Stored data:

• • •

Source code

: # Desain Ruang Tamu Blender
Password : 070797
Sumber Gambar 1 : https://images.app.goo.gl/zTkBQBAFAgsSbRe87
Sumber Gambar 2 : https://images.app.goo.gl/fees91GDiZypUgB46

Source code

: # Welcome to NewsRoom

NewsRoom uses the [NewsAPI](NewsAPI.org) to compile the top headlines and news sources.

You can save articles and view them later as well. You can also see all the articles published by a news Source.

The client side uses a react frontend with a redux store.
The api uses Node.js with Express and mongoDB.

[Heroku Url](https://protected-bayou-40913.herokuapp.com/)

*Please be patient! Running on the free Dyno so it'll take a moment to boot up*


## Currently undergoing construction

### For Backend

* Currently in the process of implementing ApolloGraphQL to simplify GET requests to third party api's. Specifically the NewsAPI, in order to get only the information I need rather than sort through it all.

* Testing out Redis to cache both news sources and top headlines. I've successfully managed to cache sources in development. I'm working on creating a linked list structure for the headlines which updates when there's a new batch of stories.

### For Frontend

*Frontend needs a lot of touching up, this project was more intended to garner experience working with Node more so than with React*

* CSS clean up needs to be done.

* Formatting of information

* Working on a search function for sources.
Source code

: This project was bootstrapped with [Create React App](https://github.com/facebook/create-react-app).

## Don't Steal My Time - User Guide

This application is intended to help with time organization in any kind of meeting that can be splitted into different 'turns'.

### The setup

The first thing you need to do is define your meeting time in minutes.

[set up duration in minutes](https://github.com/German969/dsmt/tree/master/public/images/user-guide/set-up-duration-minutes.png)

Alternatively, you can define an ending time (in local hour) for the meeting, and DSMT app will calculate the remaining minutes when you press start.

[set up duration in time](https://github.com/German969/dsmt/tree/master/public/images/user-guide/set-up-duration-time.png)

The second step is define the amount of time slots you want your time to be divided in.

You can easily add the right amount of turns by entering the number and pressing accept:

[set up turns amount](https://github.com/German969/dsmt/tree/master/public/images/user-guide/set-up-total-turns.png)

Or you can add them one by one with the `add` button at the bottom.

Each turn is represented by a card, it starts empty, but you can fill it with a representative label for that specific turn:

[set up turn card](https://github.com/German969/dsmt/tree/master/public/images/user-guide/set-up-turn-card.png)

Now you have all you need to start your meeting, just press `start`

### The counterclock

• • •

#### What is required:
Please give back, exactly as it stands above, the stretch from the line with "Sumber Gambar 1" through the line with "## Don't Steal My Time - User Guide", and no line outside it.

#### Result:
Sumber Gambar 1 : https://images.app.goo.gl/zTkBQBAFAgsSbRe87
Sumber Gambar 2 : https://images.app.goo.gl/fees91GDiZypUgB46

Source code

: # Welcome to NewsRoom

NewsRoom uses the [NewsAPI](NewsAPI.org) to compile the top headlines and news sources.

You can save articles and view them later as well. You can also see all the articles published by a news Source.

The client side uses a react frontend with a redux store.
The api uses Node.js with Express and mongoDB.

[Heroku Url](https://protected-bayou-40913.herokuapp.com/)

*Please be patient! Running on the free Dyno so it'll take a moment to boot up*


## Currently undergoing construction

### For Backend

* Currently in the process of implementing ApolloGraphQL to simplify GET requests to third party api's. Specifically the NewsAPI, in order to get only the information I need rather than sort through it all.

* Testing out Redis to cache both news sources and top headlines. I've successfully managed to cache sources in development. I'm working on creating a linked list structure for the headlines which updates when there's a new batch of stories.

### For Frontend

*Frontend needs a lot of touching up, this project was more intended to garner experience working with Node more so than with React*

* CSS clean up needs to be done.

* Formatting of information

* Working on a search function for sources.
Source code

: This project was bootstrapped with [Create React App](https://github.com/facebook/create-react-app).

## Don't Steal My Time - User Guide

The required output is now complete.